Conservatives even accuse the president of pandering, which is
positively delicious - who would have ever thought that supporting LGBTQ people
would constitute that? But even if he is, even if this is a poll-tested
position, we’ll take it. Because, just
like EF Hutton, when the president talks, people listen.
Some
activists don’t even think that traditional marriage should be a focus (the focus?) of the LGBTQ community’s
efforts. Why would our community want to limit itself to such an archaic
institution? “Free to be” is our battle cry. But there it is - for some, what
they want to be is married. And as the
issue has played out over the last decade, the outline has gotten larger and
larger, encompassing a whole range of ideas, about dignity, and values, and
perhaps most importantly, second-class citizenship and civil rights.
According
to the Government Accounting Office, 1138 rights and protections are conferred
to U.S. citizens by the federal government when they get married, including
Social Security benefits, veterans' benefits, health insurance, Medicaid,
hospital visitation, estate taxes, retirement savings, pensions, family leave,
and various aspects of immigration laws.
The subject
has been in the political atmosphere for decades, but it burst onto the scene
in 2000 when Governor Howard Dean signed the first ever same sex partner bill
into law in Vermont ,
and subsequently ran for president, thrusting the issue into the national
spotlight. At the time, polls
consistently found that about 2/3 of people were against same sex unions.
The LGBTQ
community has included recognition of our partnerships on the agenda since Stonewall, but the issue
gained more prominence when a Hawaii
trial court judge challenged the state’s same-sex ban in 1993 (noting that the
state had no “compelling interest” in the limitation). Although marriage is
clearly a state issue, Congress responded to events in Hawaii by passing DOMA, the Defense of
Marriage Act, in 1996, stating that the only marriages that would be recognized
by the federal government are those between one man and one woman. While deeply
offensive to many, DOMA does not preclude states defining marriage in other
ways.
A number
of states passed civil union legislation in the years following Vermont ’s law: Connecticut
(2005), New Jersey (2007), New
Hampshire (2007), Illinois
(2010), Rhode Island (2011), Hawaii
(2011), and Delaware
(2011). Marriage licenses are issued to
same sex couples in 6 states, as a result of legislation or court rulings: Massachusetts
(2004), Connecticut (2008), Vermont (2009), Iowa (2009), New Hampshire (2010), and
New York (2011), as well as in the District of Columbia (2009).

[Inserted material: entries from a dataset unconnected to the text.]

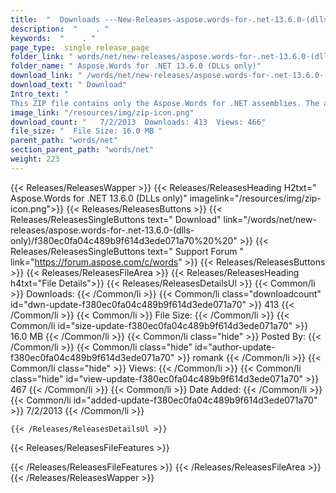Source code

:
 ```yaml
---
title:  "  Downloads ---New-Releases-aspose.words-for-.net-13.6.0-(dlls-only) . " 
description:  "    . " 
keywords:  "    . " 
page_type:  single_release_page
folder_link: " words/net/new-releases/aspose.words-for-.net-13.6.0-(dlls-only)/"
folder_name: " Aspose.Words for .NET 13.6.0 (DLLs only)"
download_link: " /words/net/new-releases/aspose.words-for-.net-13.6.0-(dlls-only)/f380ec0fa04c489b9f614d3ede071a70"
download_text: " Download"
Intro_text: " 
This ZIP file contains only the Aspose.Words for .NET assemblies. The assembli..."
image_link: "/resources/img/zip-icon.png"
download_count: "   7/2/2013  Downloads: 413  Views: 466"
file_size: "  File Size: 16.0 MB "
parent_path: "words/net"
section_parent_path: "words/net"
weight: 223 
---
```


{{< Releases/ReleasesWapper >}}
  {{< Releases/ReleasesHeading H2txt=" Aspose.Words for .NET 13.6.0 (DLLs only)" imagelink="/resources/img/zip-icon.png">}}
  {{< Releases/ReleasesButtons >}}
    {{< Releases/ReleasesSingleButtons text=" Download" link="/words/net/new-releases/aspose.words-for-.net-13.6.0-(dlls-only)/f380ec0fa04c489b9f614d3ede071a70%20%20" >}}
    {{< Releases/ReleasesSingleButtons text=" Support Forum " link="https://forum.aspose.com/c/words" >}}
  {{< Releases/ReleasesButtons >}}
  {{< Releases/ReleasesFileArea >}}
    {{< Releases/ReleasesHeading h4txt="File Details">}}
    {{< Releases/ReleasesDetailsUl >}}
            {{< Common/li  >}} Downloads: {{< /Common/li >}} 
      {{< Common/li class="downloadcount" id="dwn-update-f380ec0fa04c489b9f614d3ede071a70" >}} 413 {{< /Common/li >}} 
      {{< Common/li  >}} File Size: {{< /Common/li >}} 
      {{< Common/li id="size-update-f380ec0fa04c489b9f614d3ede071a70" >}} 16.0 MB {{< /Common/li >}} 
      {{< Common/li  class="hide" >}} Posted By: {{< /Common/li >}} 
      {{< Common/li class="hide" id="author-update-f380ec0fa04c489b9f614d3ede071a70" >}} romank {{< /Common/li >}} 
      {{< Common/li class="hide"  >}} Views: {{< /Common/li >}} 
      {{< Common/li class="hide" id="view-update-f380ec0fa04c489b9f614d3ede071a70" >}} 467 {{< /Common/li >}} 
      {{< Common/li  >}} Date Added: {{< /Common/li >}} 
      {{< Common/li id="added-update-f380ec0fa04c489b9f614d3ede071a70" >}} 7/2/2013 {{< /Common/li >}} 

    {{< /Releases/ReleasesDetailsUl >}}

  {{< Releases/ReleasesFileFeatures >}}
      
  {{< /Releases/ReleasesFileFeatures >}}
 {{< /Releases/ReleasesFileArea >}}
{{< /Releases/ReleasesWapper >}}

Maryland and
Washington
were added to the list just this year, but both are facing voter referenda this
fall.
During
this same period, states started to put measures on election ballots, as voter
referenda, outlawing the recognition of same sex partnerships and defining
marriage as limited to “one man and one woman.” Of the 28 states which have put
the issue to voters, all the measures have passed.
Prior to
the North Carolina initiative this spring, where recognition of same sex
relationships was banned by passing a constitutional amendment (by a sizable
margin - 61% to 39%), the effort to garner the most attention was certainly the
Proposition 8 fight in California in 2008, when loads of outside money, much of
it from the Mormon Church, helped pass a same sex marriage ban in the nation’s
most populous, and arguably most progressive, state. Perceptions noticeably shifted – it’s one thing
to insult and marginalize gays in the Bible Belt, but in California ? Some who had not been paying
attention previously started to notice just how cruel and offensive the
arguments against marriage were. The Ninth District Court ruled the California law
unconstitutional earlier this year, though it provided for a grace period, so
the battle continues in that state, while the nation watches carefully.
While
working on this essay, the National Association for the Advancement of Colored
People, the oldest civil rights organization in the US, passed a resolution
supporting gay marriage, at a meeting of their board of directors, saying it opposed any policy or
legislative initiative that “seeks to codify discrimination or hatred into the
law or to remove the constitutional rights of LGBT citizens.” The black churches have often been
uncomfortable with the issue, and the majority of African Americans oppose it, but
the NAACP has been supportive of gay marriage initiatives at the state level.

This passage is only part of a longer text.